Output the entries below word for word, stopping once the line containing "Ms Lucy Reed, President of the" is done, and omit each picture.

[Document images with source code]
Segment Open

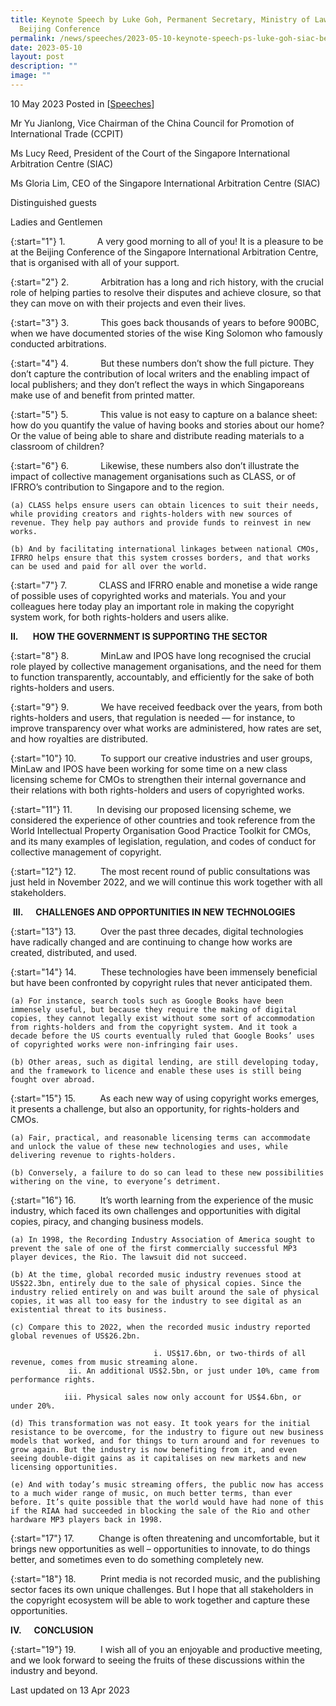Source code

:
 ```yaml
---
title: Keynote Speech by Luke Goh, Permanent Secretary, Ministry of Law, at SIAC
  Beijing Conference
permalink: /news/speeches/2023-05-10-keynote-speech-ps-luke-goh-siac-beijing-conference/
date: 2023-05-10
layout: post
description: ""
image: ""
---
```

10 May 2023 Posted in [[Speeches](/news/speeches)]

Mr Yu Jianlong, Vice Chairman of the
China Council for Promotion of International Trade (CCPIT)

Ms Lucy Reed, President of the 
Court of the Singapore International Arbitration Centre (SIAC) 

Ms Gloria Lim, CEO of the 
Singapore International Arbitration Centre (SIAC)

Distinguished guests

Ladies and Gentlemen


{:start="1"}
1.&nbsp;&nbsp;&nbsp;&nbsp;&nbsp;&nbsp;&nbsp;&nbsp;&nbsp;&nbsp;&nbsp;&nbsp; A very good morning to all of you!  It is a pleasure to be at the Beijing Conference of the Singapore International Arbitration Centre, that is organised with all of your support.

{:start="2"}
2.&nbsp;&nbsp;&nbsp;&nbsp;&nbsp;&nbsp;&nbsp;&nbsp;&nbsp;&nbsp;&nbsp;&nbsp; Arbitration has a long and rich history, with the crucial role of helping parties to resolve their disputes and achieve closure, so that they can move on with their projects and even their lives. 

{:start="3"}
3.&nbsp;&nbsp;&nbsp;&nbsp;&nbsp;&nbsp;&nbsp;&nbsp;&nbsp;&nbsp;&nbsp;&nbsp; This goes back thousands of years to before 900BC, when we have documented stories of the wise King Solomon who famously conducted arbitrations. 


{:start="4"}
4.&nbsp;&nbsp;&nbsp;&nbsp;&nbsp;&nbsp;&nbsp;&nbsp;&nbsp;&nbsp;&nbsp;&nbsp; But these numbers don’t show the full picture. They don’t capture the contribution of local writers and the enabling impact of local publishers; and they don’t reflect the ways in which Singaporeans make use of and benefit from printed matter.

{:start="5"}
5.&nbsp;&nbsp;&nbsp;&nbsp;&nbsp;&nbsp;&nbsp;&nbsp;&nbsp;&nbsp;&nbsp;&nbsp; This value is not easy to capture on a balance sheet: how do you quantify the value of having books and stories about our home? Or the value of being able to share and distribute reading materials to a classroom of children?

{:start="6"}
6.&nbsp;&nbsp;&nbsp;&nbsp;&nbsp;&nbsp;&nbsp;&nbsp;&nbsp;&nbsp;&nbsp;&nbsp; Likewise, these numbers also don’t illustrate the impact of collective management organisations such as CLASS, or of IFRRO’s contribution to Singapore and to the region.

    (a) CLASS helps ensure users can obtain licences to suit their needs, while providing creators and rights-holders with new sources of revenue. They help pay authors and provide funds to reinvest in new works.

    (b) And by facilitating international linkages between national CMOs, IFRRO helps ensure that this system crosses borders, and that works can be used and paid for all over the world.

{:start="7"}
7.&nbsp;&nbsp;&nbsp;&nbsp;&nbsp;&nbsp;&nbsp;&nbsp;&nbsp;&nbsp;&nbsp;&nbsp; CLASS and IFRRO enable and monetise a wide range of possible uses of copyrighted works and materials. You and your colleagues here today play an important role in making the copyright system work, for both rights-holders and users alike.

**II.&nbsp; &nbsp;&nbsp;&nbsp;&nbsp; HOW THE GOVERNMENT IS SUPPORTING THE SECTOR**

{:start="8"}
8.&nbsp;&nbsp;&nbsp;&nbsp;&nbsp;&nbsp;&nbsp;&nbsp;&nbsp;&nbsp;&nbsp;&nbsp; MinLaw and IPOS have long recognised the crucial role played by collective management organisations, and the need for them to function transparently, accountably, and efficiently for the sake of both rights-holders and users.

{:start="9"}
9.&nbsp;&nbsp;&nbsp;&nbsp;&nbsp;&nbsp;&nbsp;&nbsp;&nbsp;&nbsp;&nbsp;&nbsp; We have received feedback over the years, from both rights-holders and users, that regulation is needed — for instance, to improve transparency over what works are administered, how rates are set, and how royalties are distributed.

{:start="10"}
10.&nbsp;&nbsp;&nbsp;&nbsp;&nbsp;&nbsp;&nbsp;&nbsp;&nbsp; To support our creative industries and user groups, MinLaw and IPOS have been working for some time on a new class licensing scheme for CMOs to strengthen their internal governance and their relations with both rights-holders and users of copyrighted works.

{:start="11"}
11.&nbsp;&nbsp;&nbsp;&nbsp;&nbsp;&nbsp;&nbsp;&nbsp;&nbsp; In devising our proposed licensing scheme, we considered the experience of other countries and took reference from the World Intellectual Property Organisation Good Practice Toolkit for CMOs, and its many examples of legislation, regulation, and codes of conduct for collective management of copyright.

{:start="12"}
12.&nbsp;&nbsp;&nbsp;&nbsp;&nbsp;&nbsp;&nbsp;&nbsp;&nbsp; The most recent round of public consultations was just held in November 2022, and we will continue this work together with all stakeholders.

&nbsp;**III.&nbsp; &nbsp;&nbsp;&nbsp; CHALLENGES AND OPPORTUNITIES IN NEW TECHNOLOGIES**

{:start="13"}
13.&nbsp;&nbsp;&nbsp;&nbsp;&nbsp;&nbsp;&nbsp;&nbsp;&nbsp; Over the past three decades, digital technologies have radically changed and are continuing to change how works are created, distributed, and used.

{:start="14"}
14.&nbsp;&nbsp;&nbsp;&nbsp;&nbsp;&nbsp;&nbsp;&nbsp;&nbsp; These technologies have been immensely beneficial but have been confronted by copyright rules that never anticipated them.

    (a) For instance, search tools such as Google Books have been immensely useful, but because they require the making of digital copies, they cannot legally exist without some sort of accommodation from rights-holders and from the copyright system. And it took a decade before the US courts eventually ruled that Google Books’ uses of copyrighted works were non-infringing fair uses.

    (b) Other areas, such as digital lending, are still developing today, and the framework to licence and enable these uses is still being fought over abroad.

{:start="15"}
15.&nbsp;&nbsp;&nbsp;&nbsp;&nbsp;&nbsp;&nbsp;&nbsp;&nbsp; As each new way of using copyright works emerges, it presents a challenge, but also an opportunity, for rights-holders and CMOs.

    (a) Fair, practical, and reasonable licensing terms can accommodate and unlock the value of these new technologies and uses, while delivering revenue to rights-holders.

    (b) Conversely, a failure to do so can lead to these new possibilities withering on the vine, to everyone’s detriment.

{:start="16"}
16.&nbsp;&nbsp;&nbsp;&nbsp;&nbsp;&nbsp;&nbsp;&nbsp;&nbsp; It’s worth learning from the experience of the music industry, which faced its own challenges and opportunities with digital copies, piracy, and changing business models.

    (a) In 1998, the Recording Industry Association of America sought to prevent the sale of one of the first commercially successful MP3 player devices, the Rio. The lawsuit did not succeed.

    (b) At the time, global recorded music industry revenues stood at US$22.3bn, entirely due to the sale of physical copies. Since the industry relied entirely on and was built around the sale of physical copies, it was all too easy for the industry to see digital as an existential threat to its business.

    (c) Compare this to 2022, when the recorded music industry reported global revenues of US$26.2bn.

									i. US$17.6bn, or two-thirds of all revenue, comes from music streaming alone.
                 ii. An additional US$2.5bn, or just under 10%, came from performance rights.

                iii. Physical sales now only account for US$4.6bn, or under 20%.

    (d) This transformation was not easy. It took years for the initial resistance to be overcome, for the industry to figure out new business models that worked, and for things to turn around and for revenues to grow again. But the industry is now benefiting from it, and even seeing double-digit gains as it capitalises on new markets and new licensing opportunities.

    (e) And with today’s music streaming offers, the public now has access to a much wider range of music, on much better terms, than ever before. It’s quite possible that the world would have had none of this if the RIAA had succeeded in blocking the sale of the Rio and other hardware MP3 players back in 1998.

{:start="17"}
17.&nbsp;&nbsp;&nbsp;&nbsp;&nbsp;&nbsp;&nbsp;&nbsp;&nbsp; Change is often threatening and uncomfortable, but it brings new opportunities as well – opportunities to innovate, to do things better, and sometimes even to do something completely new.

{:start="18"}
18.&nbsp;&nbsp;&nbsp;&nbsp;&nbsp;&nbsp;&nbsp;&nbsp;&nbsp; Print media is not recorded music, and the publishing sector faces its own unique challenges. But I hope that all stakeholders in the copyright ecosystem will be able to work together and capture these opportunities.

**IV.&nbsp; &nbsp;&nbsp;&nbsp; CONCLUSION**

{:start="19"}
19.&nbsp;&nbsp;&nbsp;&nbsp;&nbsp;&nbsp;&nbsp;&nbsp;&nbsp; I wish all of you an enjoyable and productive meeting, and we look forward to seeing the fruits of these discussions within the industry and beyond.



<p class="right-side-updated">Last updated on 13 Apr 2023</p>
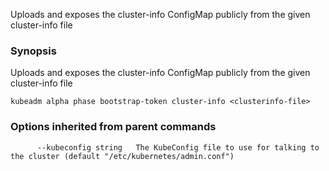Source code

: 
Uploads and exposes the cluster-info ConfigMap publicly from the given cluster-info file

### Synopsis


Uploads and exposes the cluster-info ConfigMap publicly from the given cluster-info file

```
kubeadm alpha phase bootstrap-token cluster-info <clusterinfo-file>
```

### Options inherited from parent commands

```
      --kubeconfig string   The KubeConfig file to use for talking to the cluster (default "/etc/kubernetes/admin.conf")
```

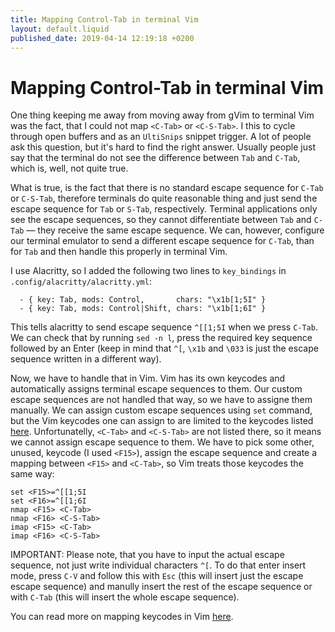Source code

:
 ```yaml
---
title: Mapping Control-Tab in terminal Vim
layout: default.liquid
published_date: 2019-04-14 12:19:18 +0200
---
```

# Mapping Control-Tab in terminal Vim

One thing keeping me away from moving away from gVim to terminal Vim was the fact, that I could not map `<C-Tab>` or `<C-S-Tab>`. I this to cycle through open buffers and as an `UltiSnips` snippet trigger. A lot of people ask this question, but it's hard to find the right answer. Usually people just say that the terminal do not see the difference between `Tab` and `C-Tab`, which is, well, not quite true.

What is true, is the fact that there is no standard escape sequence for `C-Tab` or `C-S-Tab`, therefore terminals do quite reasonable thing and just send the escape sequence for `Tab` or `S-Tab`, respectively. Terminal applications only see the escape sequences, so they cannot differentiate between `Tab` and `C-Tab` — they receive the same escape sequence. We can, however, configure our terminal emulator to send a different escape sequence for `C-Tab`, than for `Tab` and then handle this properly in terminal Vim.

I use Alacritty, so I added the following two lines to `key_bindings` in `.config/alacritty/alacritty.yml`:

```
  - { key: Tab, mods: Control,       chars: "\x1b[1;5I" }
  - { key: Tab, mods: Control|Shift, chars: "\x1b[1;6I" }
```

This tells alacritty to send escape sequence `^[[1;5I` when we press `C-Tab`. We can check that by running `sed -n l`, press the required key sequence followed by an Enter (keep in mind that `^[`, `\x1b` and `\033` is just the escape sequence written in a different way).

Now, we have to handle that in Vim. Vim has its own keycodes and automatically assigns terminal escape sequences to them. Our custom escape sequences are not handled that way, so we have to assigne them manually. We can assign custom escape sequences using `set` command, but the Vim keycodes one can assign to are limited to the keycodes listed [here](http://vimdoc.sourceforge.net/htmldoc/term.html#t_ku). Unfortunatelly, `<C-Tab>` and `<C-S-Tab>` are not listed there, so it means we cannot assign escape sequence to them. We have to pick some other, unused, keycode (I used `<F15>`), assign the escape sequence and create a mapping between `<F15>` and `<C-Tab>`, so Vim treats those keycodes the same way:

```
set <F15>=^[[1;5I
set <F16>=^[[1;6I
nmap <F15> <C-Tab>
nmap <F16> <C-S-Tab>
imap <F15> <C-Tab>
imap <F16> <C-S-Tab>
```

IMPORTANT: Please note, that you have to input the actual escape sequence, not just write individual characters `^[`. To do that enter insert mode, press `C-V` and follow this with `Esc` (this will insert just the escape escape sequence) and manully insert the rest of the escape sequence or with `C-Tab` (this will insert the whole escape sequence).

You can read more on mapping keycodes in Vim [here](https://vim.fandom.com/wiki/Mapping_fast_keycodes_in_terminal_Vim).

Segment Closed

Solution.
Source code

:
 ```yaml
---
title: Keynote Speech by Luke Goh, Permanent Secretary, Ministry of Law, at SIAC
  Beijing Conference
permalink: /news/speeches/2023-05-10-keynote-speech-ps-luke-goh-siac-beijing-conference/
date: 2023-05-10
layout: post
description: ""
image: ""
---
```

10 May 2023 Posted in [[Speeches](/news/speeches)]

Mr Yu Jianlong, Vice Chairman of the
China Council for Promotion of International Trade (CCPIT)

Ms Lucy Reed, President of the 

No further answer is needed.